Awesome
This converter can be useful for porting Caffe code and layers to PyTorch. Features:
- dump caffemodel weights to hdf5, npy, pt and json formats
- load Caffe models and use them from PyTorch
- mock PyCaffe API to allow for smooth porting of Caffe-using code (drop-in script for OICR for changing backend in train/eval to PyTorch is below):
- Net, Blob, SGDSolver
- wrapping Caffe's Python layers (see the OICR example)
- example of ROI pooling in PyTorch without manual CUDA code compilation (see the OICR example)
The layer support isn't as complete as in https://github.com/marvis/pytorch-caffe.

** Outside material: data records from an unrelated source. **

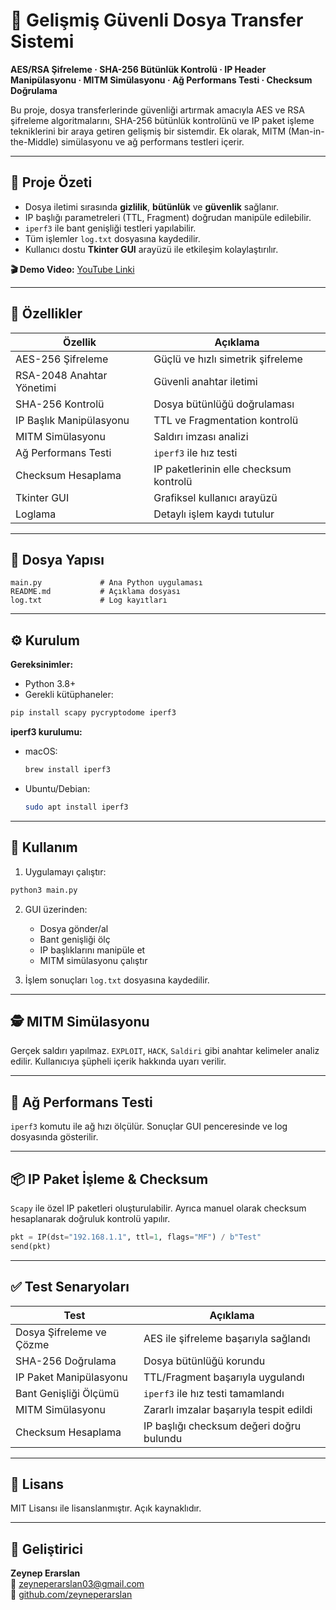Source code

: # 🔐 Gelişmiş Güvenli Dosya Transfer Sistemi

**AES/RSA Şifreleme · SHA-256 Bütünlük Kontrolü · IP Header Manipülasyonu · MITM Simülasyonu · Ağ Performans Testi · Checksum Doğrulama**

Bu proje, dosya transferlerinde güvenliği artırmak amacıyla AES ve RSA şifreleme algoritmalarını, SHA-256 bütünlük kontrolünü ve IP paket işleme tekniklerini bir araya getiren gelişmiş bir sistemdir. Ek olarak, MITM (Man-in-the-Middle) simülasyonu ve ağ performans testleri içerir.

---

## 📌 Proje Özeti

- Dosya iletimi sırasında **gizlilik**, **bütünlük** ve **güvenlik** sağlanır.
- IP başlığı parametreleri (TTL, Fragment) doğrudan manipüle edilebilir.
- `iperf3` ile bant genişliği testleri yapılabilir.
- Tüm işlemler `log.txt` dosyasına kaydedilir.
- Kullanıcı dostu **Tkinter GUI** arayüzü ile etkileşim kolaylaştırılır.

**🎬 Demo Video:** [YouTube Linki](https://www.youtube.com/watch?v=fe8AhrajLEk)

---

## 🚀 Özellikler

| Özellik                     | Açıklama |
|----------------------------|----------|
| AES-256 Şifreleme          | Güçlü ve hızlı simetrik şifreleme |
| RSA-2048 Anahtar Yönetimi  | Güvenli anahtar iletimi |
| SHA-256 Kontrolü           | Dosya bütünlüğü doğrulaması |
| IP Başlık Manipülasyonu    | TTL ve Fragmentation kontrolü |
| MITM Simülasyonu           | Saldırı imzası analizi |
| Ağ Performans Testi        | `iperf3` ile hız testi |
| Checksum Hesaplama         | IP paketlerinin elle checksum kontrolü |
| Tkinter GUI                | Grafiksel kullanıcı arayüzü |
| Loglama                    | Detaylı işlem kaydı tutulur |

---

## 📁 Dosya Yapısı

```
main.py             # Ana Python uygulaması
README.md           # Açıklama dosyası
log.txt             # Log kayıtları
```

---

## ⚙️ Kurulum

**Gereksinimler:**

- Python 3.8+
- Gerekli kütüphaneler:

```bash
pip install scapy pycryptodome iperf3
```

**iperf3 kurulumu:**

- macOS:
  ```bash
  brew install iperf3
  ```
- Ubuntu/Debian:
  ```bash
  sudo apt install iperf3
  ```

---

## 🧪 Kullanım

1. Uygulamayı çalıştır:
```bash
python3 main.py
```

2. GUI üzerinden:
   - Dosya gönder/al
   - Bant genişliği ölç
   - IP başlıklarını manipüle et
   - MITM simülasyonu çalıştır

3. İşlem sonuçları `log.txt` dosyasına kaydedilir.

---

## 🕵️ MITM Simülasyonu

Gerçek saldırı yapılmaz. `EXPLOIT`, `HACK`, `Saldiri` gibi anahtar kelimeler analiz edilir. Kullanıcıya şüpheli içerik hakkında uyarı verilir.

---

## 📡 Ağ Performans Testi

`iperf3` komutu ile ağ hızı ölçülür. Sonuçlar GUI penceresinde ve log dosyasında gösterilir.

---

## 📦 IP Paket İşleme & Checksum

`Scapy` ile özel IP paketleri oluşturulabilir. Ayrıca manuel olarak checksum hesaplanarak doğruluk kontrolü yapılır.

```python
pkt = IP(dst="192.168.1.1", ttl=1, flags="MF") / b"Test"
send(pkt)
```

---

## ✅ Test Senaryoları

| Test                           | Açıklama |
|--------------------------------|----------|
| Dosya Şifreleme ve Çözme       | AES ile şifreleme başarıyla sağlandı |
| SHA-256 Doğrulama              | Dosya bütünlüğü korundu |
| IP Paket Manipülasyonu         | TTL/Fragment başarıyla uygulandı |
| Bant Genişliği Ölçümü          | `iperf3` ile hız testi tamamlandı |
| MITM Simülasyonu               | Zararlı imzalar başarıyla tespit edildi |
| Checksum Hesaplama             | IP başlığı checksum değeri doğru bulundu |

---

## 📜 Lisans

MIT Lisansı ile lisanslanmıştır. Açık kaynaklıdır.

---

## 👤 Geliştirici

**Zeynep Erarslan**  
📧 zeyneperarslan03@gmail.com  
🔗 [github.com/zeyneperarslan](https://github.com/zeyneperarslan)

Currently it supports the following Caffe layers:
- convolution (num_output, kernel_size, stride, pad, dilation; constant and gaussian weight/bias fillers)

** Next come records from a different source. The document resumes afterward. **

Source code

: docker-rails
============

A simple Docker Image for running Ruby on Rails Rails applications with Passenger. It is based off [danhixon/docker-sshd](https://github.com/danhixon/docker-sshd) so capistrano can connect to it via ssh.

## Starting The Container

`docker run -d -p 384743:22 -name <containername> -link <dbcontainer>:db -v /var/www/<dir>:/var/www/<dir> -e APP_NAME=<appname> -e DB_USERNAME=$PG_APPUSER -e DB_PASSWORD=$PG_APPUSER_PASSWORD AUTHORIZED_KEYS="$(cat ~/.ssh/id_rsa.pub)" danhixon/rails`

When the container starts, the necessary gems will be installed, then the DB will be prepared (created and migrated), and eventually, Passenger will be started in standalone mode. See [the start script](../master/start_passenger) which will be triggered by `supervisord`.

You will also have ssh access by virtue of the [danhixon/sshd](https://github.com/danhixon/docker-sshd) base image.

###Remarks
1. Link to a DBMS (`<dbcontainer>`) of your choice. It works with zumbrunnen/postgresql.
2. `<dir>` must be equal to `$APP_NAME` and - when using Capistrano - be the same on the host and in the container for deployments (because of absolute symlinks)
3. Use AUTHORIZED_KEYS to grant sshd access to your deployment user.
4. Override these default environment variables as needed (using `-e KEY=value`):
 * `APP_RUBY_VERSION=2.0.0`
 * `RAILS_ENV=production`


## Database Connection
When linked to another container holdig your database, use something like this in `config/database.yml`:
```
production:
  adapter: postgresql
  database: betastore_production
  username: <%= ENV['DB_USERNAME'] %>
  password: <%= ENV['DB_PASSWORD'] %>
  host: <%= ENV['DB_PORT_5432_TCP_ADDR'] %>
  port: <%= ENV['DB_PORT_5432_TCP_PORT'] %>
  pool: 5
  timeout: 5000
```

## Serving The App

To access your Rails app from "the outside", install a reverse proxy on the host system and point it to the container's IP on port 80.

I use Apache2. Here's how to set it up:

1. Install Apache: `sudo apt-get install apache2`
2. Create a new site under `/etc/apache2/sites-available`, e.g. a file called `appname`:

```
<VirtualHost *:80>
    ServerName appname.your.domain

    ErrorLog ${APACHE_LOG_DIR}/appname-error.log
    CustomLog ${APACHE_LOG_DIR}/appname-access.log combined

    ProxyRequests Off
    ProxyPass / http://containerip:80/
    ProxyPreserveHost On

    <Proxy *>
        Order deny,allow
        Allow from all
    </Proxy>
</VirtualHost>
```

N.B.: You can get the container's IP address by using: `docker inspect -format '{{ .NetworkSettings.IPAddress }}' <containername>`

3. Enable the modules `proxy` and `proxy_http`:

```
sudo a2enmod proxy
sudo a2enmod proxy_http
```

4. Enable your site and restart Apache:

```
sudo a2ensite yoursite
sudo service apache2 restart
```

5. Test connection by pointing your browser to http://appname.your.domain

- inner_product (num_output; constant and gaussian weight/bias fillers)
- max / avg pooling (kernel_size, stride, pad)
- relu
- dropout (dropout_ratio)
- eltwise (prod, sum, max)
- softmax (axis)
- local response norm (local_size, alpha, beta)

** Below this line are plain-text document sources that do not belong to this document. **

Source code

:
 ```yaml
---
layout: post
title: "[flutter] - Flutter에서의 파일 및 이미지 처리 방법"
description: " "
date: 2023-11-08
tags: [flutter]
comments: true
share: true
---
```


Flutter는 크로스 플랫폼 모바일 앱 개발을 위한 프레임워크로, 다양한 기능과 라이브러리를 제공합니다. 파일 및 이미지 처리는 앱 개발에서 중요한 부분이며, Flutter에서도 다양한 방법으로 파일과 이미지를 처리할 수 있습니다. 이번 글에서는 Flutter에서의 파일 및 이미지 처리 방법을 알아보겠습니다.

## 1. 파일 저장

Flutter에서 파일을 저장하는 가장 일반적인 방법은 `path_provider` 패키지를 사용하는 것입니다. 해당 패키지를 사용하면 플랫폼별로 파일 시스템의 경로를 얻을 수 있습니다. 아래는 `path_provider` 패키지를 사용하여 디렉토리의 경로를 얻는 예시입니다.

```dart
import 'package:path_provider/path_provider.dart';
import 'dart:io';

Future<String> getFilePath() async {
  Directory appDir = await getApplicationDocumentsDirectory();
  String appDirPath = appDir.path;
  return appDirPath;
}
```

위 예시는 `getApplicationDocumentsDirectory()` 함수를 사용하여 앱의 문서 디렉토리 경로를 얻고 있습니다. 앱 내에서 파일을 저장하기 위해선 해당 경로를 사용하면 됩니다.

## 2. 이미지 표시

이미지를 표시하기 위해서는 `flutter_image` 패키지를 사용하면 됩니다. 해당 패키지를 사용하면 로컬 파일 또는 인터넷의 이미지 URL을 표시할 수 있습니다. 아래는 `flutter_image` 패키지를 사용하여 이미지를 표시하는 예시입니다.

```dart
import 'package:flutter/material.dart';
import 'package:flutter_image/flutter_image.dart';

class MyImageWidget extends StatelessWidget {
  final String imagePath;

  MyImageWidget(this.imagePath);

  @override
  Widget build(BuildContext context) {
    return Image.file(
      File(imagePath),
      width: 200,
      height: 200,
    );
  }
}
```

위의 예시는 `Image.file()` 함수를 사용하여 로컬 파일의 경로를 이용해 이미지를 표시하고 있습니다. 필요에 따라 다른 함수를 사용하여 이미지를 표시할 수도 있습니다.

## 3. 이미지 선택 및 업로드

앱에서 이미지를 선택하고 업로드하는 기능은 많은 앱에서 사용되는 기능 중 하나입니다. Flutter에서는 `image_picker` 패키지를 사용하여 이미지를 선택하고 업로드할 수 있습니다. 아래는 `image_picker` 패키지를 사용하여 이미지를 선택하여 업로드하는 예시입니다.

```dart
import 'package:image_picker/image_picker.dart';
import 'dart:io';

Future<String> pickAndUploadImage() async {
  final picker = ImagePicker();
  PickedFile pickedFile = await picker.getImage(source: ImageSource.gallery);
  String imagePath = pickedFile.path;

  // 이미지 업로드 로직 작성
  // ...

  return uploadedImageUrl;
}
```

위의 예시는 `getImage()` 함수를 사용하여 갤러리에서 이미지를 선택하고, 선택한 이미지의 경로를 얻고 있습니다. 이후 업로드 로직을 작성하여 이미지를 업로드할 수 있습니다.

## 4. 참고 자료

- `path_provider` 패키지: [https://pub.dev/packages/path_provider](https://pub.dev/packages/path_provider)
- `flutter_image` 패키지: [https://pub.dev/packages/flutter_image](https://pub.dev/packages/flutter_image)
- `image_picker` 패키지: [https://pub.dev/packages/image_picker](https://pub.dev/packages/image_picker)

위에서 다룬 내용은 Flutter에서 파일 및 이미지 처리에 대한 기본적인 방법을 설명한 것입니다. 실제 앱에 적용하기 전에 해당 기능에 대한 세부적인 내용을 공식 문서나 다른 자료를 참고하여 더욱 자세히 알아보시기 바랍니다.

Dependencies: protobuf with Python bindings, including protoc
binary in PATH
.
PRs to enable other layers or layer params are very welcome (see the definition of the modules
dictionary in the code)!
License is MIT.
Dump weights to PT or HDF5
# prototxt and caffemodel from https://gist.github.com/ksimonyan/211839e770f7b538e2d8#file-readme-md
# dumps to PT by default to VGG_ILSVRC_16_layers.caffemodel.pt
python -m caffemodel2pytorch VGG_ILSVRC_16_layers.caffemodel
# dumps to HDF5 converted.h5
python -m caffemodel2pytorch VGG_ILSVRC_16_layers.caffemodel -o converted.h5
# load dumped VGG16 in PyTorch
import collections, torch, torchvision, numpy, h5py
model = torchvision.models.vgg16()
model.features = torch.nn.Sequential(collections.OrderedDict(zip(['conv1_1', 'relu1_1', 'conv1_2', 'relu1_2', 'pool1', 'conv2_1', 'relu2_1', 'conv2_2', 'relu2_2', 'pool2', 'conv3_1', 'relu3_1', 'conv3_2', 'relu3_2', 'conv3_3', 'relu3_3', 'pool3', 'conv4_1', 'relu4_1', 'conv4_2', 'relu4_2', 'conv4_3', 'relu4_3', 'pool4', 'conv5_1', 'relu5_1', 'conv5_2', 'relu5_2', 'conv5_3', 'relu5_3', 'pool5'], model.features)))
model.classifier = torch.nn.Sequential(collections.OrderedDict(zip(['fc6', 'relu6', 'drop6', 'fc7', 'relu7', 'drop7', 'fc8'], model.classifier)))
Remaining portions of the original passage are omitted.